The way we treated the Mets and Reds offseason was to give them a path both ways. If the moves worked, great. If they didn’t, you could sell off some of the pieces for good assets back and rebuild. Neither team did that.
Instead, they doubled-down on the troubling moves from the offseason.
It’s probably a hard pill for the Reds to swallow that they’re not good. Their pythagorean record is the opposite of their current 49-55 record. But that doesn’t mean you try and fix it by putting yourself more in the hole.
The value given up isn’t as severe, but this move by Cincinnati reminds me greatly of Pittsburgh trading for Chris Archer at last year’s deadline. A team that is well-out of it believing their still in it trading for a top-end starter and giving up a lot to do so in a move that makes zero sense.
The Reds have to bank on getting hot this season or being able to reload and build a serious contender over the offseason that allows them to be a threat next year, because there’s no way they’re paying Bauer contract he’s going to demand in the 2020-21 offseason. Those are the only two ways they make this trade even close to worth it.
At the same time, it’s important to consider that they didn’t give up what the Indians got. Cincy essentially traded Taylor Trammell, Scott Moss and Puig for Bauer. While still not making much sense, the value swap is a bit better there. At the same time, Trammell is likely to be a stud, Puig is an above-average starter, and Moss could be a decent pitcher soon. That’s what you have to pay for one of the league’s best pitchers. The Reds paid it in full. It’d be fine if it made sense for them to do so.
San Diego got bailed out a bit by the Reds making such confusing moves, because I didn’t really understand their positioning here.
As I wrote above, I figure Trammell to be stud eventually. But Franmil Reyes, despite being a lower-average guy, is a power hitter with 27 home runs already this season and, despite being a negative defensively, gave the Padres a pretty good outfield combined with Hunter Renfroe and Manuel Margot.
And yes, while Logan Allen was one of the Padres lower-rated prospects, and was stuck in the middle of a loaded crop of upcoming pitchers in the San Deigo system, he could have been worth keeping around to possibly flip for a veteran, experienced starter down the line. Plus, not all of the pitchers the Padres have will work out. Allen, with a lower projected celling, also makes him more a safer bet, which could be good insurance incase one of their up and coming prospects doesn’t develop as well as they thought he would.

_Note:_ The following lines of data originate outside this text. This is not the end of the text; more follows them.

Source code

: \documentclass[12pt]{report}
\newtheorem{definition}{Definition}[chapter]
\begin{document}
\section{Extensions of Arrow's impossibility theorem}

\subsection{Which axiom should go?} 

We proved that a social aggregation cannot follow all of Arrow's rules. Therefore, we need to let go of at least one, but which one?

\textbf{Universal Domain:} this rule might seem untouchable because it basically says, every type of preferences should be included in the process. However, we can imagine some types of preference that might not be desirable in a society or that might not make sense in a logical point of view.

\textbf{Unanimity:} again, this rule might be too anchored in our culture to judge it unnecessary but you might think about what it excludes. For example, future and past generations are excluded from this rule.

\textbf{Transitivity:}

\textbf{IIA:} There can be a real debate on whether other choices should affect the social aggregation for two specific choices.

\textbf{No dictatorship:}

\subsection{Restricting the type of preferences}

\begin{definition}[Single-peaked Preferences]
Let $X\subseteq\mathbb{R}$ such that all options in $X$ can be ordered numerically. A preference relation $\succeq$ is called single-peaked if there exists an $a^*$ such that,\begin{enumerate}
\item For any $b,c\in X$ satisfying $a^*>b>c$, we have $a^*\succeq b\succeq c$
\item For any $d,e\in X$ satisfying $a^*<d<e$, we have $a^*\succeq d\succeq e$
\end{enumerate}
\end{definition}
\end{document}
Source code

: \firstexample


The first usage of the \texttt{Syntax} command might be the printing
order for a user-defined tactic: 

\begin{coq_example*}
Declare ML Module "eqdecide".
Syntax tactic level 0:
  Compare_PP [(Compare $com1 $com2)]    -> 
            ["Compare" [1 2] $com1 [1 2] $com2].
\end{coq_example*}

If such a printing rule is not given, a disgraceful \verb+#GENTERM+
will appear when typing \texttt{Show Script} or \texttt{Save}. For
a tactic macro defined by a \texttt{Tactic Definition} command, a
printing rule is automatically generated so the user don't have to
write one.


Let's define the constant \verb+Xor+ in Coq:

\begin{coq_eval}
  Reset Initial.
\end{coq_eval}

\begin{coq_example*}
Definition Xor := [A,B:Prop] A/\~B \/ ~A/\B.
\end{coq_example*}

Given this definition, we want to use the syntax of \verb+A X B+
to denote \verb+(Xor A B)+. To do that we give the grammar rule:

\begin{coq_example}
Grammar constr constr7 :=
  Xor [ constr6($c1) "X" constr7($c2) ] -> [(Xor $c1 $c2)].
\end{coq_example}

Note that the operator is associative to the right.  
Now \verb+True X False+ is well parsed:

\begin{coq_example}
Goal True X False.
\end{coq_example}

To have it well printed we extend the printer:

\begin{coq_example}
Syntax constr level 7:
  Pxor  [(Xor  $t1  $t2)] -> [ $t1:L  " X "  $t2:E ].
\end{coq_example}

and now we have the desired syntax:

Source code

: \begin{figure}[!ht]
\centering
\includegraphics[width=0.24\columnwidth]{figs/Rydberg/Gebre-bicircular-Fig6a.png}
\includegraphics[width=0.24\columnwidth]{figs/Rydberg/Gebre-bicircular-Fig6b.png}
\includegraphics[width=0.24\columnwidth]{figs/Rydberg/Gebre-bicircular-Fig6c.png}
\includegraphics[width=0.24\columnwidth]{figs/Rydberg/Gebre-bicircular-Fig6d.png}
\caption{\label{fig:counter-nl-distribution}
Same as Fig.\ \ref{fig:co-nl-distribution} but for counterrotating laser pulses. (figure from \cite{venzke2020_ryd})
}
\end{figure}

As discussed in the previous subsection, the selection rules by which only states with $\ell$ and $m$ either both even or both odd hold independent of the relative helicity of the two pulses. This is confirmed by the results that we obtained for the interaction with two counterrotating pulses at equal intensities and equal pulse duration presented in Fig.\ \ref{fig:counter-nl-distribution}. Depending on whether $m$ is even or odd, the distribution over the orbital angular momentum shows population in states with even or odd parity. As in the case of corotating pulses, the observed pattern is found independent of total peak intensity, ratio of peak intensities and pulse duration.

Then again, Trammell-Margot-Renfroe is better than Reyes in Trammell’s spot. I guess you give up Allen to make that happen.
There’s been rumors about Trammell staying put, along with rumors that Bauer may be getting flipped in Cincinnati. Flipping Bauer would be smart, but I’d be surprised if that’s the Reds’ intention. The Padres have been connected to the Noah Syndergaard talks, but reports last night indicate that him being moved is unlikely. Some saw Trammell as extra ammo for the Padres to make a potential trade for Thor.
If Syndergaard were to go to the Padres, it’d be San Diego making some maybe-too-early assumptions about some of their guys. I’d wait, see what you have, and let next year’s deadline or next winner be the time to cash some of the chips in. At the same time, while it may not pay off this year as San Diego is a little far out in the playoff race, a top three of Syndergaard, Chris Paddack and Mackenzie Gore is among baseball’s best already.